- Opening Delimiter -
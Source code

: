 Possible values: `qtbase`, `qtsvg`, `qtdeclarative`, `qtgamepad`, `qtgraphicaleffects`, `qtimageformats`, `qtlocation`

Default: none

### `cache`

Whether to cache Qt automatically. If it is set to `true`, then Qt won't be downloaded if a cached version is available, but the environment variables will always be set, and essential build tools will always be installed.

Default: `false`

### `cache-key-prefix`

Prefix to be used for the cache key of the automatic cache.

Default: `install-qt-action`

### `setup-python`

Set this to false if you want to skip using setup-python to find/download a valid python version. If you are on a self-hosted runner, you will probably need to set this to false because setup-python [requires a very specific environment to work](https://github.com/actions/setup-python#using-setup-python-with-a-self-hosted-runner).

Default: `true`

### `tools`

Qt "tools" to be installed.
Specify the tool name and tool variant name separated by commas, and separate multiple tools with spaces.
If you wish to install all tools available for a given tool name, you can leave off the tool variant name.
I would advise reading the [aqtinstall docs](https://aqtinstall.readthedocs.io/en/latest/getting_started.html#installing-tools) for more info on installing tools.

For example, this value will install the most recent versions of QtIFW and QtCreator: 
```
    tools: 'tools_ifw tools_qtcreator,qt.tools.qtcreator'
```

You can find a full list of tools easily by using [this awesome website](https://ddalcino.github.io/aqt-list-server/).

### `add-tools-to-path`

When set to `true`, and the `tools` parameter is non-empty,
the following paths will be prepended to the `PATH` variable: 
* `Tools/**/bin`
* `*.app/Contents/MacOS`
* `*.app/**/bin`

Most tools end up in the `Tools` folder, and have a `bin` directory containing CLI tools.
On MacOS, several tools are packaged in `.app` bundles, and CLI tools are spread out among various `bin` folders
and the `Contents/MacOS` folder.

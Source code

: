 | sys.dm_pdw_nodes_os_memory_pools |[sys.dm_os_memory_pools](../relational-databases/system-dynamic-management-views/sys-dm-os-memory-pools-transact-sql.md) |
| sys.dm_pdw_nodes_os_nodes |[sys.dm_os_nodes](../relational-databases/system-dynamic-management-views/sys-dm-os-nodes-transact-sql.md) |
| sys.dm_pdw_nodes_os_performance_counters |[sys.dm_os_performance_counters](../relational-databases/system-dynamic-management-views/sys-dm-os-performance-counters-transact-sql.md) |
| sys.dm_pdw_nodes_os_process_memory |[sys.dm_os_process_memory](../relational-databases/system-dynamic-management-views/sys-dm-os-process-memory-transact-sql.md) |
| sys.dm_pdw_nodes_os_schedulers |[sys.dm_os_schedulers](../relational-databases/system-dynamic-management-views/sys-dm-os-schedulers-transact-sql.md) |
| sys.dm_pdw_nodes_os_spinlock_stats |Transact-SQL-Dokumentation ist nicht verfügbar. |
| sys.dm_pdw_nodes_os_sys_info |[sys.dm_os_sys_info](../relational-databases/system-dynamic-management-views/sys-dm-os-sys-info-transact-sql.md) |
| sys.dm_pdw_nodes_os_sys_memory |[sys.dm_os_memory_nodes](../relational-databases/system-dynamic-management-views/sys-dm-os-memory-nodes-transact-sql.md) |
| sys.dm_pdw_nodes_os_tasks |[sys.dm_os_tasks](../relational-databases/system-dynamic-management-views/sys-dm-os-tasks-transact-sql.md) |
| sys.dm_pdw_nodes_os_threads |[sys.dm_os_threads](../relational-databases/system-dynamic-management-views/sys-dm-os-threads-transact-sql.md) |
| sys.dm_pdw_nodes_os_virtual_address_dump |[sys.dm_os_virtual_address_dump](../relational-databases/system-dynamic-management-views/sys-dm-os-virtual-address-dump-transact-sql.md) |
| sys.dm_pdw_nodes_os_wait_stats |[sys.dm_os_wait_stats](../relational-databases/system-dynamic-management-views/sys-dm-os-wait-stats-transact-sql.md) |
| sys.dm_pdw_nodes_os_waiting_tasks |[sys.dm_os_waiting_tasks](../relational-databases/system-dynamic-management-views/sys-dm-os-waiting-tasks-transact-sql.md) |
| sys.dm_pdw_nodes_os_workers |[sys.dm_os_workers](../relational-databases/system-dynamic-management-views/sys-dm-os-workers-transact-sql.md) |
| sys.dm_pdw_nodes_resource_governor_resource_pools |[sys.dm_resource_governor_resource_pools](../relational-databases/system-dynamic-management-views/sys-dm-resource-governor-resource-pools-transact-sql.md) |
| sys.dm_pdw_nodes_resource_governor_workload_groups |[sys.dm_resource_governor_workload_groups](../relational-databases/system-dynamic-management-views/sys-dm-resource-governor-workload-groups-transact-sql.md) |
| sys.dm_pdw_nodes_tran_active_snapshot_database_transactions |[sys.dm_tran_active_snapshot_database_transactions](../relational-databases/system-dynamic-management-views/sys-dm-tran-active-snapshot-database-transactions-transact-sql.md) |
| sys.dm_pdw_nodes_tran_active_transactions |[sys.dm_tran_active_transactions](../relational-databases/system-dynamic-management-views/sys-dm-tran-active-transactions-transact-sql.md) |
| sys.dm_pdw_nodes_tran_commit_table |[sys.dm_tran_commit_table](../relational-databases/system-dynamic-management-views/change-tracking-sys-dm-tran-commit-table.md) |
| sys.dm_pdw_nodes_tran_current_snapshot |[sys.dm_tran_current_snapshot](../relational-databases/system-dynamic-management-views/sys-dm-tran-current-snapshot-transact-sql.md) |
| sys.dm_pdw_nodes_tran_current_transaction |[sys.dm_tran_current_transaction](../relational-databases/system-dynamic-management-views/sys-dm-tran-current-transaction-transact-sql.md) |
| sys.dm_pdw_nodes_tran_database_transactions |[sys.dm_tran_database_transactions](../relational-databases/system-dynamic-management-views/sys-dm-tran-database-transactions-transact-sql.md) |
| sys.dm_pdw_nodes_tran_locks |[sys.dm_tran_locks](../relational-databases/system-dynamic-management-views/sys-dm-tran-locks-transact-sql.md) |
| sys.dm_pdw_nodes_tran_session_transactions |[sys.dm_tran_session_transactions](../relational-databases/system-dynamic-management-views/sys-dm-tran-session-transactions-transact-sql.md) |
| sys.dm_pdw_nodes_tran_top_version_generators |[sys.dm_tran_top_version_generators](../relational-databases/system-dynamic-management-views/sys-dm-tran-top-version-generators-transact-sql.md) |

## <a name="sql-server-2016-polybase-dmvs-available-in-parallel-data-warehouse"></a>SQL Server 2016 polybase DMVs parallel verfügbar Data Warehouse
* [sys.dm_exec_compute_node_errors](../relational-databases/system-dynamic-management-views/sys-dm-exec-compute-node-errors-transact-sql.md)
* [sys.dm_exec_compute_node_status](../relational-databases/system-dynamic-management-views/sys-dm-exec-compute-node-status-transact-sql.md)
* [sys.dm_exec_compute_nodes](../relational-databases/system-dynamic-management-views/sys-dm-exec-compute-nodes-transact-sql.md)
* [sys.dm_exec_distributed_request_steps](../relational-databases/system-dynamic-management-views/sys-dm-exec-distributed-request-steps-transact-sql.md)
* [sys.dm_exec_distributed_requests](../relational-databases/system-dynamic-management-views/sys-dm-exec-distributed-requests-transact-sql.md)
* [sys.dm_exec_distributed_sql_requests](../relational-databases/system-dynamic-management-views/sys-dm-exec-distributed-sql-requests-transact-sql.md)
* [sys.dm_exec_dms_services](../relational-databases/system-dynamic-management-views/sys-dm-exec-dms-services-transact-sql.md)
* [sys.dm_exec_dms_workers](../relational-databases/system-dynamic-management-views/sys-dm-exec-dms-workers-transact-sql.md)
- Closing Delimiter -
- Opening Delimiter -
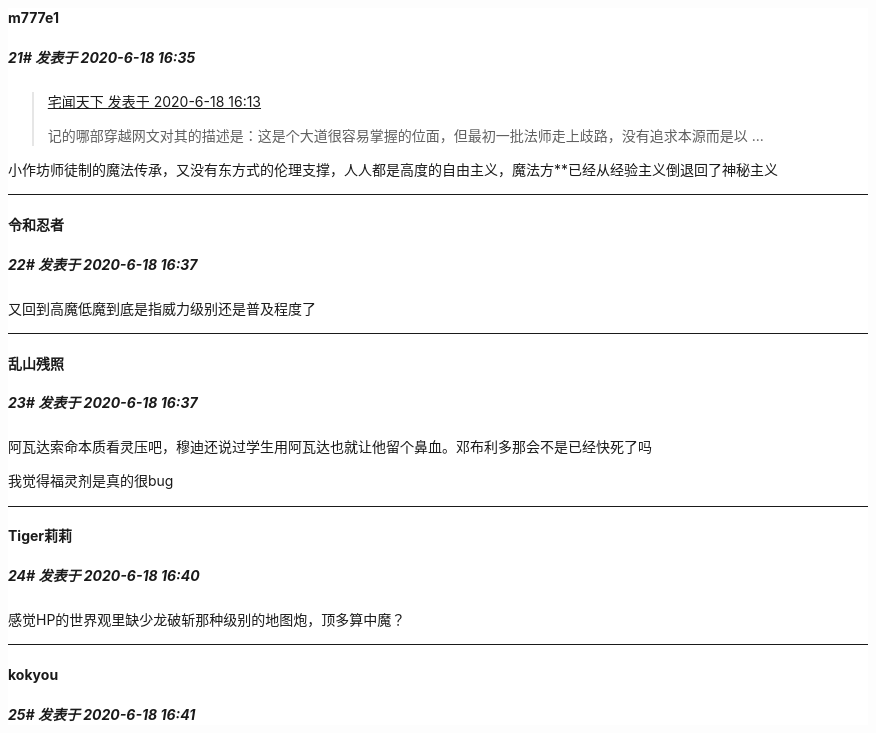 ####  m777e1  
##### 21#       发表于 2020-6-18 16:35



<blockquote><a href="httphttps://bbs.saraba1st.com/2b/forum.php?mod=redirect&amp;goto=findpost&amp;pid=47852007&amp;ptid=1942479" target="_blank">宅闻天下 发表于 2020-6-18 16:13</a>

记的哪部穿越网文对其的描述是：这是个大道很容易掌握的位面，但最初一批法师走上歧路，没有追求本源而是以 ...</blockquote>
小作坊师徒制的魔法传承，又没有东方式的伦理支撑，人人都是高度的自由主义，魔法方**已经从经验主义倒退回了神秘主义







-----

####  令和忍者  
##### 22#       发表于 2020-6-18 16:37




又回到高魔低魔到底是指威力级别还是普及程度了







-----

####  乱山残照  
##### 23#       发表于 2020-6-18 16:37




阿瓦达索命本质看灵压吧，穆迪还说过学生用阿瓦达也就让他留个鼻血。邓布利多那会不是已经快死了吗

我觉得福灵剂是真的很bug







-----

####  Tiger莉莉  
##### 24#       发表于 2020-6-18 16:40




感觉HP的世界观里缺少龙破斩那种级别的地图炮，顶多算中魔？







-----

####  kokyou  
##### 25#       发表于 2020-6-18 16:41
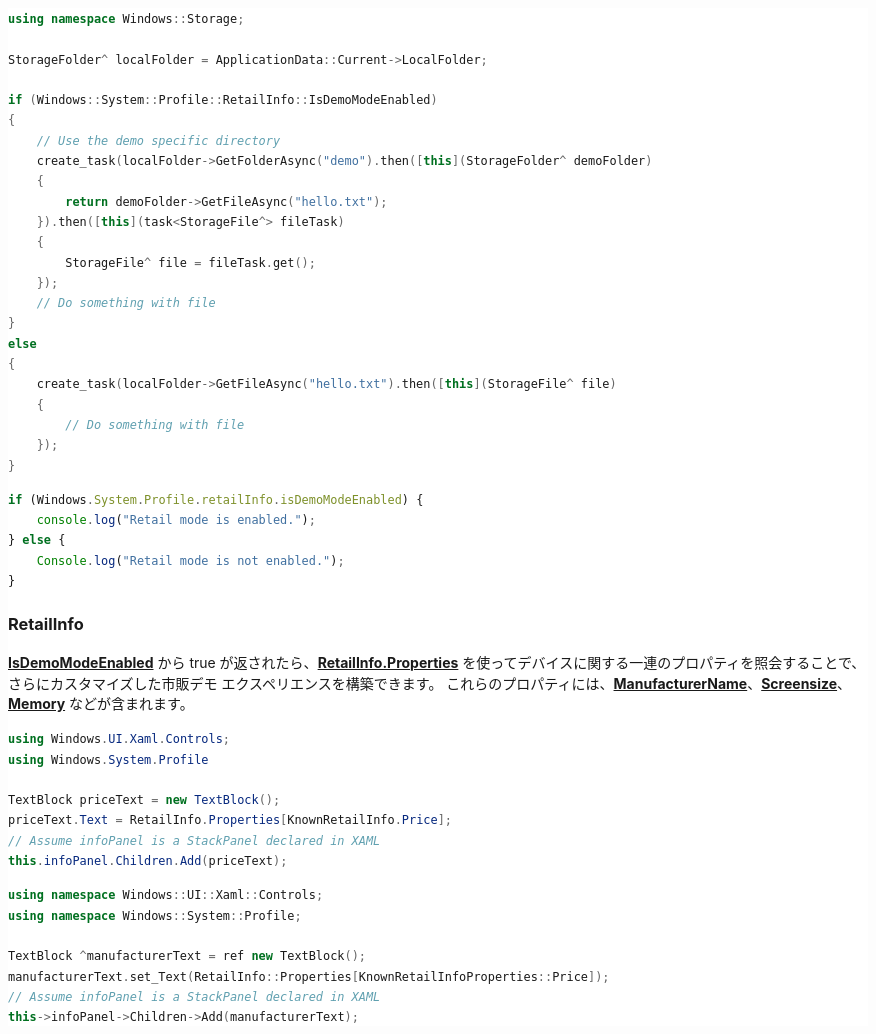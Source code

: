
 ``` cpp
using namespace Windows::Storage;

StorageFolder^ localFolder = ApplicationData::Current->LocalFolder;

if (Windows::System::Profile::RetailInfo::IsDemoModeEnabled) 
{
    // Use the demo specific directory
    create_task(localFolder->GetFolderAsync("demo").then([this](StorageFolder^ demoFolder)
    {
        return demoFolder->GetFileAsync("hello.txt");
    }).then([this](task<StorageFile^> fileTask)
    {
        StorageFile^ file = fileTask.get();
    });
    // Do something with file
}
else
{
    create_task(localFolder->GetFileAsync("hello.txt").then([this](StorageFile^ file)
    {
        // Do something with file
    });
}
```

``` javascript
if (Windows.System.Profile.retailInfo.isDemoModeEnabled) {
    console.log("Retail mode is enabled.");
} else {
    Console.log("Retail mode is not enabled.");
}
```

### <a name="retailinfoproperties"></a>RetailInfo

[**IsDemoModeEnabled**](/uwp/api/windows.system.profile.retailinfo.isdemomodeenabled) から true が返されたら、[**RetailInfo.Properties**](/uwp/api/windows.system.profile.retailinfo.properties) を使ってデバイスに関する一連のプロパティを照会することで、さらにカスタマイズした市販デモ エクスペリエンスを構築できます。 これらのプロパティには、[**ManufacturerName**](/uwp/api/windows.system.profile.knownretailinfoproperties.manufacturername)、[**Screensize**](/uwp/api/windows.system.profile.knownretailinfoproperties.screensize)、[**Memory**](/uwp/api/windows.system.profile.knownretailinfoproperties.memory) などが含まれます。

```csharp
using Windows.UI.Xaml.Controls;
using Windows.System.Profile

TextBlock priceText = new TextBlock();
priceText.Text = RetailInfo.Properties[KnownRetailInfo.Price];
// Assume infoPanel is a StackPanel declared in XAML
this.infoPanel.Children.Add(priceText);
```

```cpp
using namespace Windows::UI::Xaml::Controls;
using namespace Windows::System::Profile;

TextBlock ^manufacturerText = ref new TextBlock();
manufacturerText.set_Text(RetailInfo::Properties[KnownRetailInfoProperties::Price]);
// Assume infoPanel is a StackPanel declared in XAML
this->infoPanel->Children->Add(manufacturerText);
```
- Closing Delimiter -
- Opening Delimiter -
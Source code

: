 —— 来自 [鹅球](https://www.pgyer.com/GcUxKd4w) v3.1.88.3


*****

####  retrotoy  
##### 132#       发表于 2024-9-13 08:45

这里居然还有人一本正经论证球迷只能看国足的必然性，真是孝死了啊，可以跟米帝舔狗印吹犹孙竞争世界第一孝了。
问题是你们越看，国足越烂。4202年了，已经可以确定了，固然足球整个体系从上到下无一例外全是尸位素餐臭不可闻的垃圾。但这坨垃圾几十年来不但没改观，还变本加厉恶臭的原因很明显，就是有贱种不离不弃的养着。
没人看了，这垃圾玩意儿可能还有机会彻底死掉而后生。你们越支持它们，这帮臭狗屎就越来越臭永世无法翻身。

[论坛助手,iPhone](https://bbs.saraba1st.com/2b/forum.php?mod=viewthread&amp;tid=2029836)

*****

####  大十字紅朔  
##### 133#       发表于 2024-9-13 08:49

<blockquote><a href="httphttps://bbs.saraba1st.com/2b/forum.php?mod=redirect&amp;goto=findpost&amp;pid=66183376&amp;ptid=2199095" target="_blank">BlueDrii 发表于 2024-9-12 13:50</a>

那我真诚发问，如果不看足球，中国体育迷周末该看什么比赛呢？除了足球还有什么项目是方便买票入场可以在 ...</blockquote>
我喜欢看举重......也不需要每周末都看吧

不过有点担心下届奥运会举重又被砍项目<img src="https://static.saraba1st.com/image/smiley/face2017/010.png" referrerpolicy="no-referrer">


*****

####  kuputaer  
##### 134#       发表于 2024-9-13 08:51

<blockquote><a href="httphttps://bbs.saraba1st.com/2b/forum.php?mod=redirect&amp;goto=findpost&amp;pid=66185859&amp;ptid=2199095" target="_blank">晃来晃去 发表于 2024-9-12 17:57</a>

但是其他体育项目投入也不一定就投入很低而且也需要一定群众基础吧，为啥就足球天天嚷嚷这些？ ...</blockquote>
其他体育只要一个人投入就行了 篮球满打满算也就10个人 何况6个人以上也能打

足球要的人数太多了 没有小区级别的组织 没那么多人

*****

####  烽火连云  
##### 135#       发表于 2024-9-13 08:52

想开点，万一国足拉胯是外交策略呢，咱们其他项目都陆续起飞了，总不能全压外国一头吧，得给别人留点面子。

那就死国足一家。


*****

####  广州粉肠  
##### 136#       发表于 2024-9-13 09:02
- Closing Delimiter -
■ **Task description**
Each line carrying the string "variant" should be copied out from the entries.

■ **Solution for this task**
Specify the tool name and tool variant name separated by commas, and separate multiple tools with spaces.
If you wish to install all tools available for a given tool name, you can leave off the tool variant name.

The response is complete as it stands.